Danny Elfman Bringing Back John Williams’ Superman Theme To Justice League

Since Danny Elfman has been hired to do the score for Justice League, fans have been imagining how his take on this superhero team-up would sound. Thankfully, he did an interview before he received the Max Steiner Film Music Achievement Award at the 10th annual Hollywood in Vienna festival, where he gave fans a preview of what to expect.

Here are the parts where he talked specifically about the making of Justice League:

You’ve just been in London recording the score for Justice League. It’s been 28 years since you scored Batman. What was it like going back into the DC universe? 

It was great. It was like I never left because I’m using the same thematic material that I used back then. It never actually went away [Laughs.] It just was great fun.

There are a few little fan moments. I instated a moment of the Wonder Woman theme that Hans Zimmer did for Batman Vs. Superman, but I also had two minutes where I had the pleasure of saying, “Let’s do John Williams’ Superman.” and that for me was heaven, because now I have a melody to twist, and I’m using it in an actually very dark way, in a dark moment. It’s the kind of thing that some fans will notice. Some won’t. It’s a moment where we’re really not sure whose side he’s on.

The people at DC are starting to understand we’ve got these iconic bits from our past and that’s part of us, that’s part of our heritage — we shouldn’t run away from that. Contemporary thinking is, every time they reboot something, you have to start completely from scratch — which, of course, audiences will tell us again and again, is bullshit. Because the single-most surviving and loved theme in the world is Star Wars, which they had the good sense to not dump for the reboots. And every time it comes back, the audience goes crazy.

 

Did you write new themes for such characters as Flash and Aquaman? 
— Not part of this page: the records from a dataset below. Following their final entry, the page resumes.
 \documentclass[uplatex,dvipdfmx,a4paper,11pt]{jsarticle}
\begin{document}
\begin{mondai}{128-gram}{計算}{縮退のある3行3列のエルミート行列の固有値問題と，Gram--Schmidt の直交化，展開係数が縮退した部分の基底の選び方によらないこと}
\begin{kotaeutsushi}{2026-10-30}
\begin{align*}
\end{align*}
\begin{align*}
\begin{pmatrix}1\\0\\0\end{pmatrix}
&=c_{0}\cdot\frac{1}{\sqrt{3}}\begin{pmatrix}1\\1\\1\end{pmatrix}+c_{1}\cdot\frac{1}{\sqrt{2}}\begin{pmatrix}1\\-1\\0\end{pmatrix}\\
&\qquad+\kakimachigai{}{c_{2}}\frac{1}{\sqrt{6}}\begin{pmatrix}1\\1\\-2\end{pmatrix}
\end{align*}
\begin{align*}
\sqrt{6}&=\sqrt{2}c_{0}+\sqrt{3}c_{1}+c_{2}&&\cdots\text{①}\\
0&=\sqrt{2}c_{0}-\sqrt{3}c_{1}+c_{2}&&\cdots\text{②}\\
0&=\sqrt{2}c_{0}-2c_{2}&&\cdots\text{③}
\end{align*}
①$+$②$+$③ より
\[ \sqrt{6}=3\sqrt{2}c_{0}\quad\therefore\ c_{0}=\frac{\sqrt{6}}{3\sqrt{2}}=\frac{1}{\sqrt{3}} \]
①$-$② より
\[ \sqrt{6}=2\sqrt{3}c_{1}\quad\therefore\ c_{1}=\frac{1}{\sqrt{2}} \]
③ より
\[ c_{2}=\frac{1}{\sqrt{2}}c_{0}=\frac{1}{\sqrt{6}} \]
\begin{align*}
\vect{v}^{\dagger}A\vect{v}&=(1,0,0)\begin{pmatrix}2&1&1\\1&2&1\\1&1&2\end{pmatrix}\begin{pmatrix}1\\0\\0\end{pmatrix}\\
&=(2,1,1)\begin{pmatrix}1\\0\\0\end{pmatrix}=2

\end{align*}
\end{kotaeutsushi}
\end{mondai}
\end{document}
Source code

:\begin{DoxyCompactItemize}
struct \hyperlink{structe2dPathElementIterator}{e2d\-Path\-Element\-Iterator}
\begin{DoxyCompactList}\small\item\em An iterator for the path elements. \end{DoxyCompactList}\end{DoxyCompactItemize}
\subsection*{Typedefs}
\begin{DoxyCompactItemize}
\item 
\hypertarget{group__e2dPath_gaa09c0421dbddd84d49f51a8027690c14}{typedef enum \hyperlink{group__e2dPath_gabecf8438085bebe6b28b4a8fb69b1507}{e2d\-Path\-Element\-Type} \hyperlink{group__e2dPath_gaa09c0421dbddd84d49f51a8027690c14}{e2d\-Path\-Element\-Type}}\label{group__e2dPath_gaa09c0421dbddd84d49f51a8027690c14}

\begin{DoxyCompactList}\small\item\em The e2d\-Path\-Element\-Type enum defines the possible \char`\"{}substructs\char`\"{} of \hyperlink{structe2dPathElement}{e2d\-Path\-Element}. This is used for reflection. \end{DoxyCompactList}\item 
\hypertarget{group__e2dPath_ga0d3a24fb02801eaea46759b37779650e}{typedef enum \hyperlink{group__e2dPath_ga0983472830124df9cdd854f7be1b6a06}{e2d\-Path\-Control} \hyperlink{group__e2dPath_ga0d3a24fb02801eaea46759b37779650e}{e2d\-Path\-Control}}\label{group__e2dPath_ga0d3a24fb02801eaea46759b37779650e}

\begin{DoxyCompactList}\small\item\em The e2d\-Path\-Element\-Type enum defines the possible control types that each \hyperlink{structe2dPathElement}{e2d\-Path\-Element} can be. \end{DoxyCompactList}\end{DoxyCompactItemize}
I created very simple motifs. There are so many themes, you can’t just do a big theme for everything. So i created a motif for Flash, for Aquaman and Cyborg — but they’re very simple things, and [DC] understood. I said, “These things may never be used again, but I’m giving you all the components, should you wish to have things to build on.” So they either will or they won’t, but that’s how I approach a project like this. You have to take the attitude that this is the beginning of a mythology and it all matters, it all comes to fruition, and with any luck they will.

I loved the people I worked with, they were wonderful. The DC guys were great. I kept talking about the DNA of John Williams in this other theme — using the DNA of Batman in these other variations, which were not the Batman theme — but it all derives from that… Musical themes are like genes, you carry the DNA along and it creates these subtle connections which are perceived on an unconscious level. It’s funny because I’m terrible at puzzles, but I love musical puzzles. It’s a different part of my brain.

 

Elfman also spoke about working with Justice League director Joss Whedon, who he worked with previously on Avengers: Age of Ultron.

Why do you love working with [Joss Whedon]?

It was the same as when I worked with him on Ultron. He appreciates melodies and pieces. He’s like, “Oh, you’ve given it identity here!” There was a moment where the Batmobile shoots out of a thing and he goes, “Go batshit crazy here! Batman the shit out of it!” When I’m using the Batman theme, I’m using the melodic sense of it, I’m wasn’t doing full-on Batman, and there’s a moment when he says, “No, right here, Full on!”

 

Compared to his other works, and what it sounds as to the direction he is using on this film, it sounds like a grittier version of what he did on the Avengers movie, making it something that fans will get to enjoy along with the movie.

Justice League hits theaters on November 17, 2017.